Top of RECORD SET

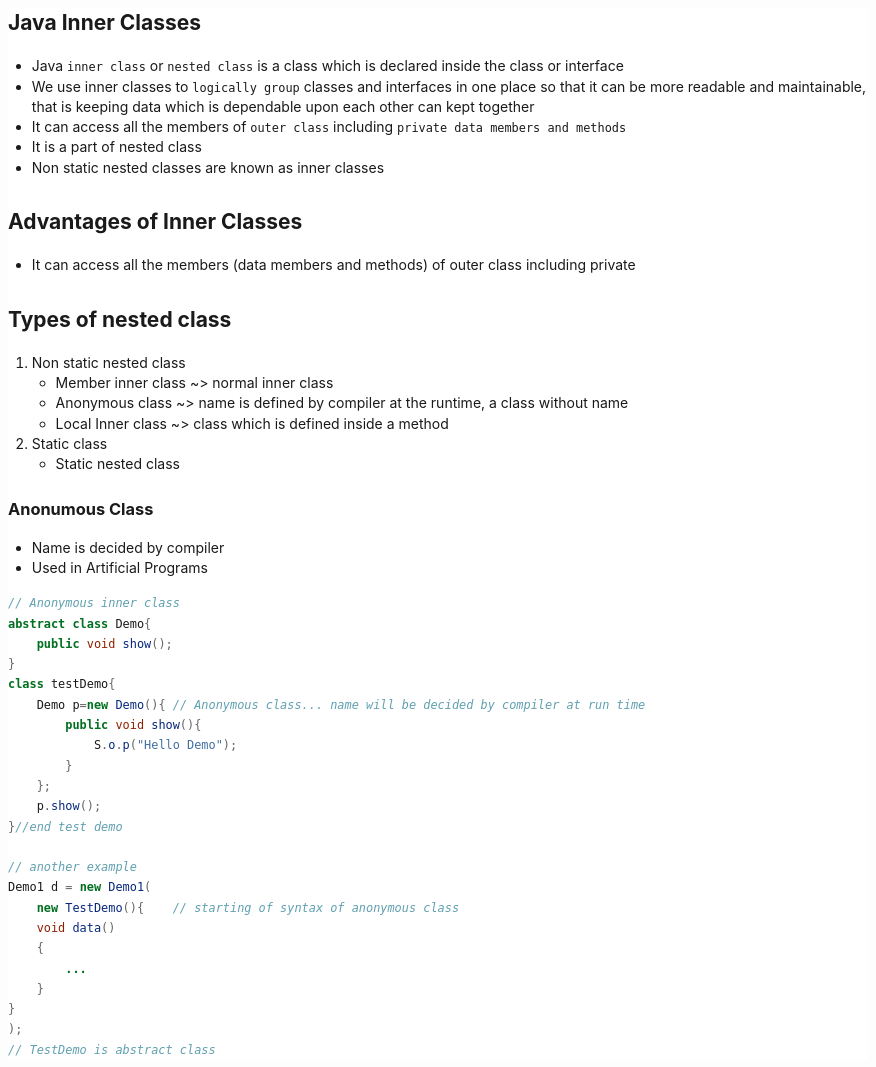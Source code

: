 
## Java Inner Classes
* Java ```inner class``` or ```nested class``` is a class which is declared inside the class or interface
* We use inner classes to ```logically group``` classes and interfaces in one place so that it can be more readable and maintainable, that is keeping data which is dependable upon each other can kept together
* It can access all the members of ```outer class``` including ```private data members and methods```
* It is a part of nested class
* Non static nested classes are known as inner classes

## Advantages of Inner Classes
* It can access all the members (data members and methods) of outer class including private

## Types of nested class
1. Non static nested class
    * Member inner class ~> normal inner class
    * Anonymous class ~> name is defined by compiler at the runtime, a class without name
    * Local Inner class ~> class which is defined inside a method
2. Static class
    * Static nested class

### Anonumous Class
* Name is decided by compiler
* Used in Artificial Programs
```java
// Anonymous inner class
abstract class Demo{
    public void show();
}
class testDemo{
    Demo p=new Demo(){ // Anonymous class... name will be decided by compiler at run time
        public void show(){
            S.o.p("Hello Demo");
        }
    };
    p.show();
}//end test demo

// another example
Demo1 d = new Demo1(
    new TestDemo(){    // starting of syntax of anonymous class
    void data()
    {
        ...
    }
}
);
// TestDemo is abstract class
```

Bottom of RECORD SET

### WHAT YOU HAVE TO DO
Working from the data above, extract solely the lines from the one containing "class or interface" through the one containing "can kept together", exactly as they appear, both included.

### COMPLETED EXERCISE
* Java ```inner class``` or ```nested class``` is a class which is declared inside the class or interface
* We use inner classes to ```logically group``` classes and interfaces in one place so that it can be more readable and maintainable, that is keeping data which is dependable upon each other can kept together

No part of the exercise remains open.